Let's examine the most common approach to external innovation.
Step 1: Marketing defines the Need. Step 2: R&D searches for Solutions. When a specific Need is prescribed but the precise Solution and its availability is unknown, innovation can seriously lag. This is often because the Need likely wasn't informed by a knowledge of technical realities including available options.
Define Needs with knowledge of available Solution options.
What if, instead of defining Needs in isolation from knowledge of possible Solutions and treating the process as a linear sequence, Needs and opportunities were defined with knowledge of existing, possible, and available Solutions? In other words, what if Marketing and R&D collaboratively developed innovation options where the white space is limited to focus on customer Needs where technical Solutions are already known to exist, but which may not yet be leveraged in these particular product applications. In other words, you work with the best option(s) available to you that meet your Needs as best you can. Specific available technical Solution options and alternatives can be scoped in a broader technology landscaping exercise. This approach can help enable your company to define a beachhead strategy and launch lead products from which to introduce enhancements and improvements over time...and to benefit from first mover advantages in the interim.

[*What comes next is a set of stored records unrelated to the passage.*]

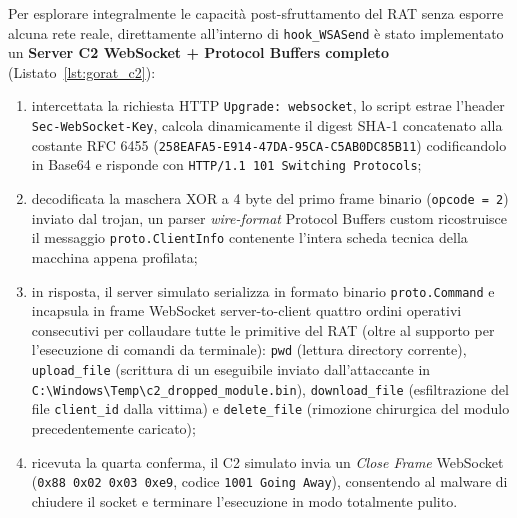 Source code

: \documentclass[11pt, a4paper]{article}
\begin{document}
Per esplorare integralmente le capacit\`a post-sfruttamento del RAT senza esporre alcuna rete reale, direttamente all'interno di \texttt{hook\_\allowbreak{}WSA\allowbreak{}Send} \`e stato implementato un \textbf{Server C2 WebSocket + Protocol Buffers completo} (Listato~\ref{lst:gorat_c2}):
\begin{enumerate}
	\item intercettata la richiesta HTTP \texttt{Upgrade: websocket}, lo script estrae l'header \texttt{Sec-\allowbreak{}Web\allowbreak{}Socket-\allowbreak{}Key}, calcola dinamicamente il digest SHA-1 concatenato alla costante RFC 6455 (\texttt{258EAFA5-\allowbreak{}E914-\allowbreak{}47DA-\allowbreak{}95CA-\allowbreak{}C5AB0DC85B11}) codificandolo in Base64 e risponde con \texttt{HTTP/\allowbreak{}1.1 101 Switching Protocols};
	\item decodificata la maschera XOR a 4 byte del primo frame binario (\texttt{opcode = 2}) inviato dal trojan, un parser \textit{wire-format} Protocol Buffers custom ricostruisce il messaggio \texttt{proto.\allowbreak{}Client\allowbreak{}Info} contenente l'intera scheda tecnica della macchina appena profilata;
	\item in risposta, il server simulato serializza in formato binario \texttt{proto.\allowbreak{}Command} e incapsula in frame WebSocket server-to-client quattro ordini operativi consecutivi per collaudare tutte le primitive del RAT (oltre al supporto per l'esecuzione di comandi da terminale): \texttt{pwd} (lettura directory corrente), \texttt{upload\_file} (scrittura di un eseguibile inviato dall'attaccante in \texttt{C:\textbackslash\allowbreak{}Windows\textbackslash\allowbreak{}Temp\textbackslash\allowbreak{}c2\_\allowbreak{}dropped\_\allowbreak{}module.\allowbreak{}bin}), \texttt{download\_\allowbreak{}file} (esfiltrazione del file \texttt{client\_id} dalla vittima) e \texttt{delete\_file} (rimozione chirurgica del modulo precedentemente caricato);
	\item ricevuta la quarta conferma, il C2 simulato invia un \textit{Close Frame} WebSocket (\texttt{0x88 0x02 0x03 0xe9}, codice \texttt{1001 Going Away}), consentendo al malware di chiudere il socket e terminare l'esecuzione in modo totalmente pulito.
\end{enumerate}
\end{document}
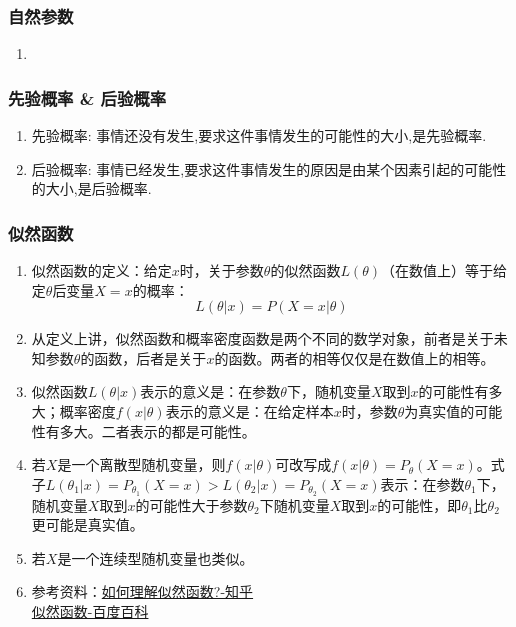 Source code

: \subsubsection{自然参数}
\begin{enumerate}
	\item {\color{red}{待补充}}
\end{enumerate}

\subsubsection{先验概率 \& 后验概率}
\begin{enumerate}
	\item 先验概率: 事情还没有发生,要求这件事情发生的可能性的大小,是先验概率. 
	\item 后验概率: 事情已经发生,要求这件事情发生的原因是由某个因素引起的可能性的大小,是后验概率.
\end{enumerate}

\subsubsection{似然函数}
\begin{enumerate}
	\item 似然函数的定义：给定$x$时，关于参数$\theta$的似然函数$L(\theta)$（在数值上）等于给定$\theta$后变量$X=x$的概率：
	\begin{equation}
		L(\theta|x) = P(X=x|\theta)
	\end{equation}
	\item 从定义上讲，似然函数和概率密度函数是两个不同的数学对象，前者是关于未知参数$\theta$的函数，后者是关于$x$的函数。两者的相等仅仅是在数值上的相等。
	\item 似然函数$L(\theta|x)$表示的意义是：在参数$\theta$下，随机变量$X$取到$x$的可能性有多大；概率密度$f(x|\theta)$表示的意义是：在给定样本$x$时，参数$\theta$为真实值的可能性有多大。二者表示的都是可能性。
	\item 若$X$是一个离散型随机变量，则$f(x|\theta)$可改写成$f(x|\theta)=P_\theta(X=x)$。式子$L(\theta_1|x)=P_{\theta_1}(X=x) > L(\theta_2|x)=P_{\theta_2}(X=x)$表示：在参数$\theta_1$下，随机变量$X$取到$x$的可能性大于参数$\theta_2$下随机变量$X$取到$x$的可能性，即$\theta_1$比$\theta_2$更可能是真实值。
	\item 若$X$是一个连续型随机变量也类似。
	\item 参考资料：\href{https://www.zhihu.com/question/54082000}{如何理解似然函数?-知乎} \\
	\href{http://baike.baidu.com/subview/1864828/1864828.htm}{似然函数-百度百科}
\end{enumerate}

It's not for every situation, but it can work for a lot of them.
Obviously, this approach can't be followed for all innovation opportunities, especially for those where a new technical "invention" is required. It also limits the range of certain exploratory exercises. However, for many companies and many product categories it can be done far more frequently than I suspect it is currently being done. My partners and I can help you to do it.
To meaningfully accelerate your company's innovation efforts, where possible, focus on opportunities where the lag between Need and Solution is minimal. Your company's leverage will come from being fast to market.